It is against this background that we recently surveyed over 2,000 respondents aged 35 and under in Kenya, Uganda, Tanzania, Ghana, Nigeria, and Cote d’Ivoire to examine how Africa’s youth in six nations are engaging with financial services.

Without further ado, let’s go through some findings from the survey, specifically on how the youth in Africa spend, save, and invest.

Where do the youth get their money?

To spend, save, and invest, you must have income. So, we started by looking at the main sources of income among the youth. 77% of the respondents said their main source of income was employment, including self -employment. Parents provide income for 34%, and some even get money from betting!

What do the youth mostly spend on?

youth spending in Africa

The study found out that the largest average share of monthly spending was for food, school fees (education), rent, and clothing, in that order. In an era of massive digitization driven by the youth, mobile airtime forms a sizeable spend for the youth. There are other common spends by the youth, such as beauty and hygiene products, entertainment, and gambling.
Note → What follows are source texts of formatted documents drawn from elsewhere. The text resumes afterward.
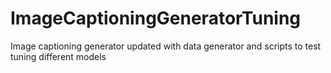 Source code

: # ImageCaptioningGeneratorTuning
Image captioning generator updated with data generator and scripts to test tuning different models
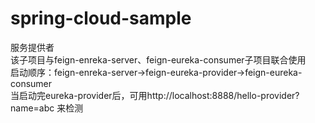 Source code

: # spring-cloud-sample

服务提供者<br>
该子项目与feign-enreka-server、feign-eureka-consumer子项目联合使用<br>
启动顺序：feign-enreka-server->feign-eureka-provider->feign-eureka-consumer<br>
当启动完eureka-provider后，可用http://localhost:8888/hello-provider?name=abc 来检测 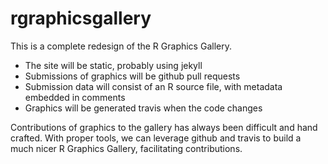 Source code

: rgraphicsgallery
================

This is a complete redesign of the R Graphics Gallery. 

- The site will be static, probably using jekyll
- Submissions of graphics will be github pull requests
- Submission data will consist of an R source file, with metadata embedded in comments
- Graphics will be generated travis when the code changes

Contributions of graphics to the gallery has always been difficult and hand crafted. With proper tools, we can leverage github and travis to build a much nicer R Graphics Gallery, facilitating contributions. 
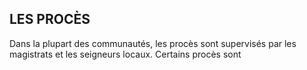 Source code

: ## LES PROCÈS


Dans la plupart des communautés, les procès sont supervisés
par les magistrats et les seigneurs locaux. Certains procès sont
Read: How to earn with GeoPoll

How do they spend?

Even as the use of mobile money and credit cards continues to grow, GeoPoll’s study finds cash remains the most popular payment method. Cash is especially popular with day to day spends like transport, beauty products, non-alcoholic drinks, and groceries. Mobile money, also quite popular, is used for online betting, internet, airtime, and pay-TV. Credit/debit cards are mostly used for video streaming services, insurance, nicotine products, and betting.

Bigger payments like school fees, savings, insurance premiums, and rent respectively, are mostly made through bank deposits.

Saving

Do you save before you spend, or do you save what remains after you spend? Do you set aside a fixed amount, a percentage of whatever you earn, or simply whatever remains? Well, we sought this information in the survey, and the results are diverse across the countries.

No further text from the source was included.